Hospital managers wanted us to wear these respirators for weeks at a time, even though they are supposed to be for single use only. As a nurse, this was unacceptable. Cutting corners like this put our lives and our patients’ lives in danger.
Our union pushed back on this process — and won! Hospitals are no longer allowed to use this process. I’m very proud that, as a union, we were able to organize and utilize our collective power to protect ourselves and our patients.

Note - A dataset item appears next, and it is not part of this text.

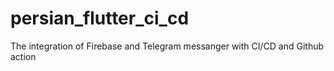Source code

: # persian_flutter_ci_cd
 The integration of Firebase and Telegram messanger with CI/CD and Github action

Unionized nurses across the country were able to similarly fight back against unsafe practices in their hospitals during this pandemic. While sadly too many nurses and other health-are workers were infected and died during this pandemic, more would have died if it were not for unionized workers being able to push for — and win — protections at their hospitals and from the government.
When the PRO Act passed the House of Representatives, it gave me a renewed sense of hope. But even so, this pandemic made clear that many companies, including health-care corporations, view their workers as just numbers on a piece of paper.
The PRO Act would allow non-union nurses and other health-care workers the ability to organize and bargain collectively, for the benefit of their patients and themselves.
Being in a union is something that has made all the difference in my career as a nurse. While my experience during the pandemic has been far from easy, it pales in comparison to that of nurses who do not have union protections.
Sens. Sinema and Kelly have an opportunity to stand for those on the front lines — like my colleagues and me — who have been touted as “heroes,” and pass laws that actually benefit our lives and those of our patients.
Legislation like the PRO Act would ensure that joining a union would be easier, not harder, for workers and recognize the enormous benefit that unions bring to both Arizona’s economy and the workforce. Prioritizing the strength of our country’s unions is the only way to ensure that workers and the public are protected, both now and during future pandemics.
Fawn Slade is a registered nurse at St. Joseph’s Tucson and a member of National Nurses United.